My Word's
Worth:

a weekly column by
Marylaine Block

vol. 3 #5, August 1, 1997

HALF WIRED



I am never more conscious of being over the hill than when I receive each month's issue of Wired. I like the articles, but I have trouble reading them because they are printed on alternating neon green and orange backgrounds. The editors consider left-to-right printing in rectangular blocks to be unbearably old-fashioned, so they shape it in adorable little patterns and swirls. It all makes me feel a little green around the gills, and, well, old.

I find myself straddling two cultures these days. As a librarian I am an official member of the society of the middle-aged, middle-class, and values-ridden. As someone who runs four web sites, I have become a kind of unofficial computer geek, albeit one who knows next to nothing about how the machines work.

And there are things I really like about "geek culture." I think it's neat that people who come up with wonderful new ideas and images and software put them out for free on the net, for anybody to use. Librarians, of course, are the ultimate share-your-toys people, so I'm now doing all my bibliographies and how-to-do-it sheets in html format and linking them in to my web pages, so that anybody can use them, not just the students and faculty on my own campus.

Interactivity is another part of the geek ethos I really like--no read-only memory welcome here. When I first started doing this column, my idea was that I was writing these perfect little polished essays, and that they were complete in and of themselves. But as my readers started clicking on my e-mail address and writing me, I realized that what I had really done was begin a conversation, and what my readers had to say was at least as interesting as my ideas--which grew and changed as I listened to you.

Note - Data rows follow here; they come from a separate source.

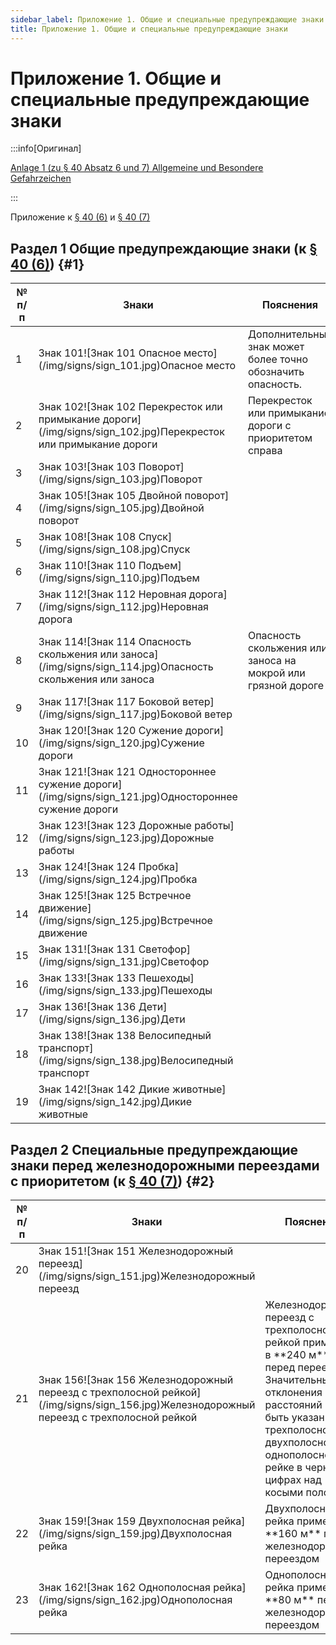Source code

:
 ```yaml
---
sidebar_label: Приложение 1. Общие и специальные предупреждающие знаки
title: Приложение 1. Общие и специальные предупреждающие знаки
---
```


<VerifiedTranslationIcon />

# Приложение 1. Общие и специальные предупреждающие знаки

:::info[Оригинал]

[Anlage 1 (zu § 40 Absatz 6 und 7) Allgemeine und Besondere Gefahrzeichen](https://www.gesetze-im-internet.de/stvo_2013/anlage_1.html)

:::

Приложение к [§ 40 (6)](/docs/signs-structures/warning-signs#6) и [§ 40 (7)](/docs/signs-structures/warning-signs#7)

## Раздел 1 Общие предупреждающие знаки (к [§ 40 (6)](/docs/signs-structures/warning-signs#6)) {#1}

<table className="signs-table">
    <thead>
        <tr>
            <th>№ п/п</th>
            <th>Знаки</th>
            <th>Пояснения</th>
        </tr>
    </thead>
    <tbody>
        <tr>
            <td>1</td>
            <td>Знак 101![Знак 101 Опасное место](/img/signs/sign_101.jpg)Опасное место</td>
            <td>Дополнительный знак может более точно обозначить опасность.</td>
        </tr>
        <tr>
            <td>2</td>
            <td>Знак 102![Знак 102 Перекресток или примыкание дороги](/img/signs/sign_102.jpg)Перекресток или примыкание дороги</td>
            <td>Перекресток или примыкание дороги с приоритетом справа</td>
        </tr>
        <tr>
            <td>3</td>
            <td>Знак 103![Знак 103 Поворот](/img/signs/sign_103.jpg)Поворот</td>
            <td></td>
        </tr>
        <tr>
            <td>4</td>
            <td>Знак 105![Знак 105 Двойной поворот](/img/signs/sign_105.jpg)Двойной поворот</td>
            <td></td>
        </tr>
        <tr>
            <td>5</td>
            <td>Знак 108![Знак 108 Спуск](/img/signs/sign_108.jpg)Спуск</td>
            <td></td>
        </tr>
        <tr>
            <td>6</td>
            <td>Знак 110![Знак 110 Подъем](/img/signs/sign_110.jpg)Подъем</td>
            <td></td>
        </tr>
        <tr>
            <td>7</td>
            <td>Знак 112![Знак 112 Неровная дорога](/img/signs/sign_112.jpg)Неровная дорога</td>
            <td></td>
        </tr>
        <tr>
            <td>8</td>
            <td>Знак 114![Знак 114 Опасность скольжения или заноса](/img/signs/sign_114.jpg)Опасность скольжения или заноса</td>
            <td>Опасность скольжения или заноса на мокрой или грязной дороге</td>
        </tr>
        <tr>
            <td>9</td>
            <td>Знак 117![Знак 117 Боковой ветер](/img/signs/sign_117.jpg)Боковой ветер</td>
            <td></td>
        </tr>
        <tr>
            <td>10</td>
            <td>Знак 120![Знак 120 Сужение дороги](/img/signs/sign_120.jpg)Сужение дороги</td>
            <td></td>
        </tr>
        <tr>
            <td>11</td>
            <td>Знак 121![Знак 121 Одностороннее сужение дороги](/img/signs/sign_121.jpg)Одностороннее сужение дороги</td>
            <td></td>
        </tr>
        <tr>
            <td>12</td>
            <td>Знак 123![Знак 123 Дорожные работы](/img/signs/sign_123.jpg)Дорожные работы</td>
            <td></td>
        </tr>
        <tr>
            <td>13</td>
            <td>Знак 124![Знак 124 Пробка](/img/signs/sign_124.jpg)Пробка</td>
            <td></td>
        </tr>
        <tr>
            <td>14</td>
            <td>Знак 125![Знак 125 Встречное движение](/img/signs/sign_125.jpg)Встречное движение</td>
            <td></td>
        </tr>
        <tr>
            <td>15</td>
            <td>Знак 131![Знак 131 Светофор](/img/signs/sign_131.jpg)Светофор</td>
            <td></td>
        </tr>
        <tr>
            <td>16</td>
            <td>Знак 133![Знак 133 Пешеходы](/img/signs/sign_133.jpg)Пешеходы</td>
            <td></td>
        </tr>
        <tr>
            <td>17</td>
            <td>Знак 136![Знак 136 Дети](/img/signs/sign_136.jpg)Дети</td>
            <td></td>
        </tr>
        <tr>
            <td>18</td>
            <td>Знак 138![Знак 138 Велосипедный транспорт](/img/signs/sign_138.jpg)Велосипедный транспорт</td>
            <td></td>
        </tr>
        <tr>
            <td>19</td>
            <td>Знак 142![Знак 142 Дикие животные](/img/signs/sign_142.jpg)Дикие животные</td>
            <td></td>
        </tr>
    </tbody>
</table>

## Раздел 2 Специальные предупреждающие знаки перед железнодорожными переездами с приоритетом (к [§ 40 (7)](/docs/signs-structures/warning-signs#6)) {#2}

<table className="signs-table">
    <thead>
        <tr>
            <th>№ п/п</th>
            <th>Знаки</th>
            <th>Пояснения</th>
        </tr>
    </thead>
    <tbody>
        <tr>
            <td>20</td>
            <td>Знак 151![Знак 151 Железнодорожный переезд](/img/signs/sign_151.jpg)Железнодорожный переезд</td>
            <td></td>
        </tr>
        <tr>
            <td>21</td>
            <td>Знак 156![Знак 156 Железнодорожный переезд с трехполосной рейкой](/img/signs/sign_156.jpg)Железнодорожный переезд с трехполосной рейкой</td>
            <td>Железнодорожный переезд с трехполосной рейкой примерно в **240&nbsp;м** перед переездом. Значительные отклонения расстояний могут быть указаны на трехполосной, двухполосной и однополосной рейке в черных цифрах над косыми полосами.</td>
        </tr>
        <tr>
            <td>22</td>
            <td>Знак 159![Знак 159 Двухполосная рейка](/img/signs/sign_159.jpg)Двухполосная рейка</td>
            <td>Двухполосная рейка примерно в **160&nbsp;м** перед железнодорожным переездом</td>
        </tr>
        <tr>
            <td>23</td>
            <td>Знак 162![Знак 162 Однополосная рейка](/img/signs/sign_162.jpg)Однополосная рейка</td>
            <td>Однополосная рейка примерно в **80&nbsp;м** перед железнодорожным переездом</td>
        </tr>
    </tbody>
</table>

Some people are scared of the net because it's too wide open, too uncontrollable. But I must have a closet anarchist hiding out inside of me, because I love the way any and all ideas carom off each other in cyberspace, and the way people borrow bits and pieces of each other's thought and build entirely new thoughts together. Are there ideas out there I find repellent and scary? You bet. And are there people showing us lots better ways to run a country there? Yes, indeed, that too.

What a concept! It's a pamphleteer's paradise. It's all stuff our students can use, except that I don't have to pay for it, select it, catalog it, and figure out a way to fit it on our shelves.

But we don't have to take anybody's word for it, because the evidence is there on the net too. Our stodgy old governments have gotten with the program in a big way, putting out all their laws and court decisions and statistics and consumer information online. City governments have put everything from salaries of public employees to city council minutes online. Universities and libraries and museums have filled the net with manuscripts and art works and children's literature. Scientists have filled the net with frog population counts and Hubble telescope pictures and Martian rocks and bird migration data.

And it's all free. All you have to do is learn how to find it when you want it.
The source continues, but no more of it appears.